From: Ard Biesheuvel <ardb+git@google.com>
To: linux-hardening@vger.kernel.org
Cc: linux-arm-kernel@lists.infradead.org,
linux-kernel@vger.kernel.org, Ard Biesheuvel <ardb@kernel.org>,
Kees Cook <kees@kernel.org>, Ryan Roberts <ryan.roberts@arm.com>,
Will Deacon <will@kernel.org>, Arnd Bergmann <arnd@arndb.de>,
Jeremy Linton <jeremy.linton@arm.com>,
Catalin Marinas <Catalin.Marinas@arm.com>,
Mark Rutland <mark.rutland@arm.com>,
"Jason A. Donenfeld" <Jason@zx2c4.com>
Subject: [RFC/RFT PATCH 4/6] random: Use a lockless fast path for get_random_uXX()
Date: Thu, 27 Nov 2025 10:22:31 +0100 [thread overview]
Message-ID: <20251127092226.1439196-12-ardb+git@google.com> (raw)

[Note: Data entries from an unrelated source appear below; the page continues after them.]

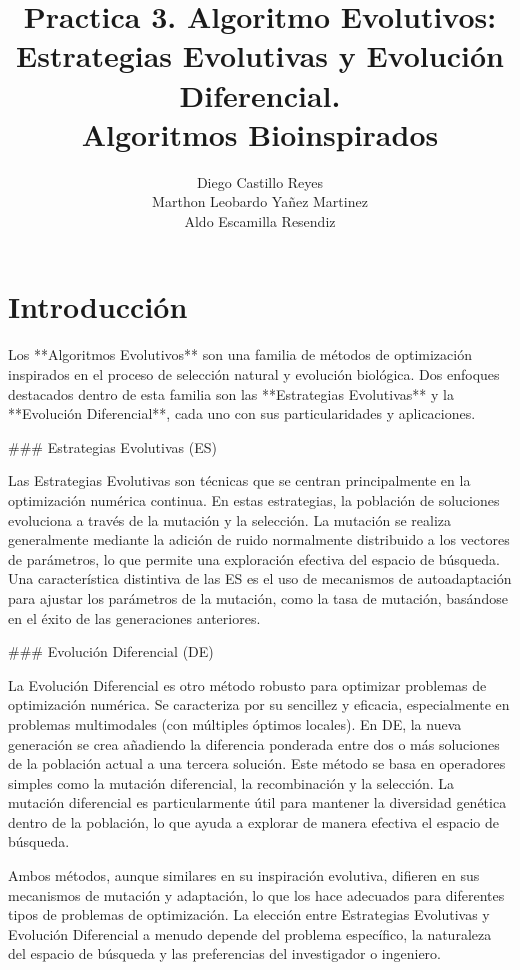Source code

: \documentclass{report}
\title{\Huge{\textbf{Practica 3. Algoritmo Evolutivos: Estrategias Evolutivas y Evolución Diferencial.}}\\
\Large{\textbf{Algoritmos Bioinspirados}}}
\author{Diego Castillo Reyes\\Marthon Leobardo Yañez Martinez\\Aldo Escamilla Resendiz}
\begin{document}
    \maketitle
    \tableofcontents
    \newpage
    \section{Introducción}
    Los **Algoritmos Evolutivos** son una familia de métodos de optimización inspirados en el proceso de selección natural y evolución biológica. Dos enfoques destacados dentro de esta familia son las **Estrategias Evolutivas** y la **Evolución Diferencial**, cada uno con sus particularidades y aplicaciones.

### Estrategias Evolutivas (ES)

Las Estrategias Evolutivas son técnicas que se centran principalmente en la optimización numérica continua. En estas estrategias, la población de soluciones evoluciona a través de la mutación y la selección. La mutación se realiza generalmente mediante la adición de ruido normalmente distribuido a los vectores de parámetros, lo que permite una exploración efectiva del espacio de búsqueda. Una característica distintiva de las ES es el uso de mecanismos de autoadaptación para ajustar los parámetros de la mutación, como la tasa de mutación, basándose en el éxito de las generaciones anteriores.

### Evolución Diferencial (DE)

La Evolución Diferencial es otro método robusto para optimizar problemas de optimización numérica. Se caracteriza por su sencillez y eficacia, especialmente en problemas multimodales (con múltiples óptimos locales). En DE, la nueva generación se crea añadiendo la diferencia ponderada entre dos o más soluciones de la población actual a una tercera solución. Este método se basa en operadores simples como la mutación diferencial, la recombinación y la selección. La mutación diferencial es particularmente útil para mantener la diversidad genética dentro de la población, lo que ayuda a explorar de manera efectiva el espacio de búsqueda.

Ambos métodos, aunque similares en su inspiración evolutiva, difieren en sus mecanismos de mutación y adaptación, lo que los hace adecuados para diferentes tipos de problemas de optimización. La elección entre Estrategias Evolutivas y Evolución Diferencial a menudo depende del problema específico, la naturaleza del espacio de búsqueda y las preferencias del investigador o ingeniero.
\end{document}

In-Reply-To: <20251127092226.1439196-8-ardb+git@google.com>
From: Ard Biesheuvel <ardb@kernel.org>
Currently, the implementations of the get_random_uXX() API protect their
critical section with a local lock and disabling interrupts, to ensure
that the code does not race with itself when called from interrupt
context.
Given that the fast path does nothing more than read a single uXX
quantity from a linear buffer and bump the position pointer, poking the
hardware registers to disable and re-enable interrupts is
disproportionately costly, and best avoided.
There are two conditions under which the batched entropy buffer is
replenished, which is what forms the critical section:
- the buffer is exhausted
- the base_crng generation counter has incremented.
By combining the position and generation counters into a single u64, we
can use compare and exchange to implement the fast path without taking
the local lock or disabling interrupts. By constructing the expected and
next values carefully, the compare and exchange will only succeed if
- we did not race with ourselves, i.e., the compare and exchange
increments the position counter by exactly 1;
- the buffer is not exhausted
- the generation counter equals the base_crng generation counter.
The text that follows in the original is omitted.